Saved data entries
..........

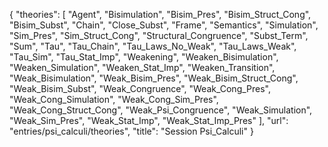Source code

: {
    "theories": [
        "Agent",
        "Bisimulation",
        "Bisim_Pres",
        "Bisim_Struct_Cong",
        "Bisim_Subst",
        "Chain",
        "Close_Subst",
        "Frame",
        "Semantics",
        "Simulation",
        "Sim_Pres",
        "Sim_Struct_Cong",
        "Structural_Congruence",
        "Subst_Term",
        "Sum",
        "Tau",
        "Tau_Chain",
        "Tau_Laws_No_Weak",
        "Tau_Laws_Weak",
        "Tau_Sim",
        "Tau_Stat_Imp",
        "Weakening",
        "Weaken_Bisimulation",
        "Weaken_Simulation",
        "Weaken_Stat_Imp",
        "Weaken_Transition",
        "Weak_Bisimulation",
        "Weak_Bisim_Pres",
        "Weak_Bisim_Struct_Cong",
        "Weak_Bisim_Subst",
        "Weak_Congruence",
        "Weak_Cong_Pres",
        "Weak_Cong_Simulation",
        "Weak_Cong_Sim_Pres",
        "Weak_Cong_Struct_Cong",
        "Weak_Psi_Congruence",
        "Weak_Simulation",
        "Weak_Sim_Pres",
        "Weak_Stat_Imp",
        "Weak_Stat_Imp_Pres"
    ],
    "url": "entries/psi_calculi/theories",
    "title": "Session Psi_Calculi"
}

..........

__EXERCISE INSTRUCTIONS__:
The copy you produce must repeat all the entries exactly and contain no pictures.

__RESULT FOR THIS EXERCISE__:
Source code

: {
    "theories": [
        "Agent",
        "Bisimulation",
        "Bisim_Pres",
        "Bisim_Struct_Cong",
        "Bisim_Subst",
        "Chain",
        "Close_Subst",
        "Frame",
        "Semantics",
        "Simulation",
        "Sim_Pres",
        "Sim_Struct_Cong",
        "Structural_Congruence",
        "Subst_Term",
        "Sum",
        "Tau",
        "Tau_Chain",
        "Tau_Laws_No_Weak",
        "Tau_Laws_Weak",
        "Tau_Sim",
        "Tau_Stat_Imp",
        "Weakening",
        "Weaken_Bisimulation",
        "Weaken_Simulation",
        "Weaken_Stat_Imp",
        "Weaken_Transition",
        "Weak_Bisimulation",
        "Weak_Bisim_Pres",
        "Weak_Bisim_Struct_Cong",
        "Weak_Bisim_Subst",
        "Weak_Congruence",
        "Weak_Cong_Pres",
        "Weak_Cong_Simulation",
        "Weak_Cong_Sim_Pres",
        "Weak_Cong_Struct_Cong",
        "Weak_Psi_Congruence",
        "Weak_Simulation",
        "Weak_Sim_Pres",
        "Weak_Stat_Imp",
        "Weak_Stat_Imp_Pres"
    ],
    "url": "entries/psi_calculi/theories",
    "title": "Session Psi_Calculi"
}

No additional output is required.